Following her death, her estate was divided among her female relatives as per her wish and the US government received the rights to spread Ferber’s literary work to inspire and encourage future female novelists. Ferber had never married and did not have any children. She was not even involved in any kind of sexual or romantic relationship. Ferber was known for being quite vocal about her political leanings and had openly supported Franklin D. Roosevelt for the post of America’s President in the election of 1940.

An excellent book series penned by author Edna Ferber is known as the Emma McChesney series. It features three books released between 1911 and 1915. All three books depict Emma McChesney as the central character. Ferber has described her as a stylish, smart, and a divorced mother. She has worked for different jobs in the last more than a decade, including being a stenographer, sales representative, and business manager, and now works as a business partner at T.A. Buck Featherloom Petticoat Company. Other essential characters that Ferber created for this series include Jock McChesney and T.A. Buck Jr. The settings take place in New York, Chicago, and South America.

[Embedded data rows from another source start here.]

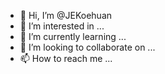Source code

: - 👋 Hi, I’m @JEKoehuan
- 👀 I’m interested in ...
- 🌱 I’m currently learning ...
- 💞️ I’m looking to collaborate on ...
- 📫 How to reach me ...

<!---
JEKoehuan/JEKoehuan is a ✨ special ✨ repository because its `README.md` (this file) appears on your GitHub profile.
You can click the Preview link to take a look at your changes.
--->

The debut book of this exciting novel series is entitled ‘Roast Beef Medium’. It was released in 2007 by the Kessinger publication, after its original release in 1911. This book opens by introducing Emma McChesney as a career-oriented woman. She works as a sales representative at the Featherloom petticoat and skirt-making company owned by T.A. Buck. Her job requires her to travel a lot. She mostly travels by train and sleeps in cheap hotels. Emma likes meeting interesting people and outsmarting her male competitors. As attractive and stylish as she is, Emma doesn’t wish to get involved in any relationship. She wishes to live as a single mother, look after her son, and climb the ladders of success in her profession.

Another wonderful novel of the series is called ‘Emma McChesney and Co.’. It was published by Illinois University Press in 2002, after its initial release in 1915. This book opens by mentioning that Jock McChesney, Emma’s son, moves to Chicago with his newly-married wife. Emma is left alone and she keeps herself busy by going on a sales tour across South America. While at the company, she and T.A. Buck Jr. try to keep their affair hidden from their colleagues. After dating her for several months, Buck gathers the courage to ask Emma’s hand in marriage. While she agrees, she doesn’t let this come in way of her hard work to save the company from financial jeopardy. Emma keeps one hand busy with writing advertising copies and uses the other to look after her personal life. Soon after, she becomes a grandmother and feels she has achieved everything in life that a 20th-century woman dreams about.